Befürchten Sie wieder eine Debatte um den Sinn von rot-roten Regierungen?

Ich hoffe, dass wir Abrechnungen und Schuldzuweisungen überwunden haben. Der Umgang der Bundespartei mit Rot-Rot kann nur besser werden. Der vergangene Vorstand hat viel über Rot-Rot geredet aber ganz selten mit denen, die dort Verantwortung tragen.

Was kann die PDS von Erfahrungen der rot-roten Koalitionen lernen?

Der Streit in der PDS geht darum, ob man sich mit lautem Oppositionsgestus in die Öffentlichkeit drängt, oder ob man den Anspruch erhebt, sowohl in der Opposition als auch in Regierungsverantwortung reale Veränderungen hier und heute durchzusetzen. Wenn man sich mit den Erfahrungen aus den Koalitionen wirklich auseinander setzt, darf man sich auch kritisch zu einzelnen Entscheidungen stellen. Aber man kann nicht alles, was Regierungshandeln ist, als Verrat an sozialistischer Politik verurteilen.

Müssen Sie die Option Opposition nicht überdenken?

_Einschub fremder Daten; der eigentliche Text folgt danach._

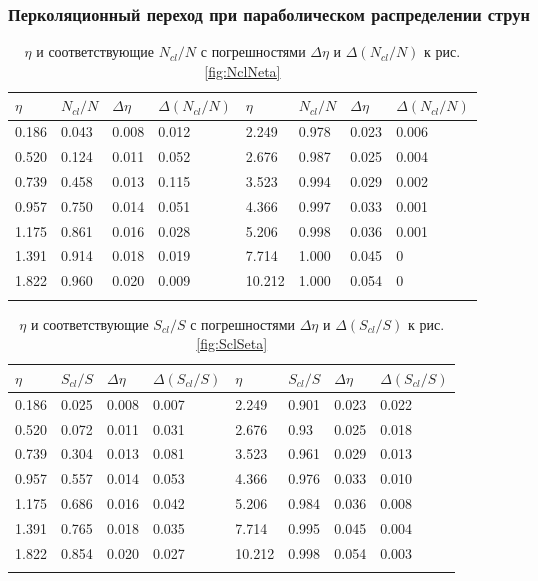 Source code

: \subsubsection{Перколяционный переход при параболическом распределении струн}
{\footnotesize
\begin{longtable}{| l | l | l | l || l | l | l | l |}
	\hline
	$\eta$	&	$N_{cl}/N$	&	$\Delta \eta$	&	$\Delta (N_{cl}/N)$	&	$\eta$	&	$N_{cl}/N$	&	$\Delta \eta$	&	$\Delta (N_{cl}/N)$	\\
	\hline
	0.186	&	0.043	&	0.008	&	0.012	&	2.249	&	0.978	&	0.023	&	0.006	\\
	0.520	&	0.124	&	0.011	&	0.052	&	2.676	&	0.987	&	0.025	&	0.004	\\
	0.739	&	0.458	&	0.013	&	0.115	&	3.523	&	0.994	&	0.029	&	0.002	\\
	0.957	&	0.750	&	0.014	&	0.051	&	4.366	&	0.997	&	0.033	&	0.001	\\
	1.175	&	0.861	&	0.016	&	0.028	&	5.206	&	0.998	&	0.036	&	0.001	\\
	1.391	&	0.914	&	0.018	&	0.019	&	7.714	&	1.000	&	0.045	&	0	\\
	1.822	&	0.960	&	0.020	&	0.009	&	10.212	&	1.000	&	0.054	&	0	\\
	\hline
	\caption{$\eta$ и соответствующие $N_{cl}/N$ с погрешностями $\Delta \eta$ и $\Delta (N_{cl}/N)$ к рис. \ref{fig:NclNeta}} \label{tab:NclNeta}
\end{longtable}}

{\footnotesize
\begin{longtable}{| l | l | l | l || l | l | l | l |}
	\hline
	$\eta$	&	$S_{cl}/S$	&	$\Delta \eta$	&	$\Delta (S_{cl}/S)$	&	$\eta$	&	$S_{cl}/S$	&	$\Delta \eta$	&	$\Delta (S_{cl}/S)$	\\
	\hline
	0.186	&	0.025	&	0.008	&	0.007	&	2.249	&	0.901	&	0.023	&	0.022	\\
	0.520	&	0.072	&	0.011	&	0.031	&	2.676	&	0.93	&	0.025	&	0.018	\\
	0.739	&	0.304	&	0.013	&	0.081	&	3.523	&	0.961	&	0.029	&	0.013	\\
	0.957	&	0.557	&	0.014	&	0.053	&	4.366	&	0.976	&	0.033	&	0.010	\\
	1.175	&	0.686	&	0.016	&	0.042	&	5.206	&	0.984	&	0.036	&	0.008	\\
	1.391	&	0.765	&	0.018	&	0.035	&	7.714	&	0.995	&	0.045	&	0.004	\\
	1.822	&	0.854	&	0.020	&	0.027	&	10.212	&	0.998	&	0.054	&	0.003	\\
	\hline
	\caption{$\eta$ и соответствующие $S_{cl}/S$ с погрешностями $\Delta \eta$ и $\Delta (S_{cl}/S)$ к рис. \ref{fig:SclSeta}} \label{tab:SclSeta}
\end{longtable}}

Bei den Wählern scheinen die Bemühungen der PDS im Senat nicht gut anzukommen.

Wir müssen offensiver umgehen mit dem, was in der Koalition beraten und entschieden wird. Und ich gestehe zu, dass nach außen kaum erkennbar ist, dass es Licht am Ende des Tunnels gibt und auf welche Weise man die Zumutungen für alle Bevölkerungsgruppen nutzen will, um wieder eigene politische Handlungsspielräume zu bekommen.

Sie haben noch vor kurzem vor den unsozialen Sparlisten einer Ampel-Koalition in Berlin gewarnt. Jetzt beschließt die PDS selber welche.

Wir haben gewarnt vor diffusen Kürzungen mit dem Rasenmäher. Die Berliner PDS hat sich schon zu meiner Zeit als Landesvorsitzende mit Konzepten beschäftigt, wie man Arbeit und Einkommen ohne Lohnausgleich umverteilen kann. Das wurde auch in der eigenen Partei argwöhnisch beobachtet. Aber es waren Vorüberlegungen für heutige Solidarpaktverhandlungen.

In der Bundespolitik sind Sie und Gesine Lötzsch die letzten Mohikanerinnen der PDS. Was bedeutet der Parteitag für Ihre Bundespolitik?

Für den bisherigen Vorstand waren wir Nullnummern. Es gab keine Kooperation. Mit Lothar Bisky haben wir schon über Möglichkeiten der Zusammenarbeit gesprochen.

Mit dem Parteitag muss sich die PDS bundespolitisch zurückmelden. Wenn das nicht gelingt und wir 2006 nicht relevant wieder in den Bundestag einziehen, dann wird es ausgesprochen dünn für die PDS. Viele in der Partei schauen sich nur noch diesen Parteitag an und entscheiden dann, wie sie sich weiter politisch engagieren.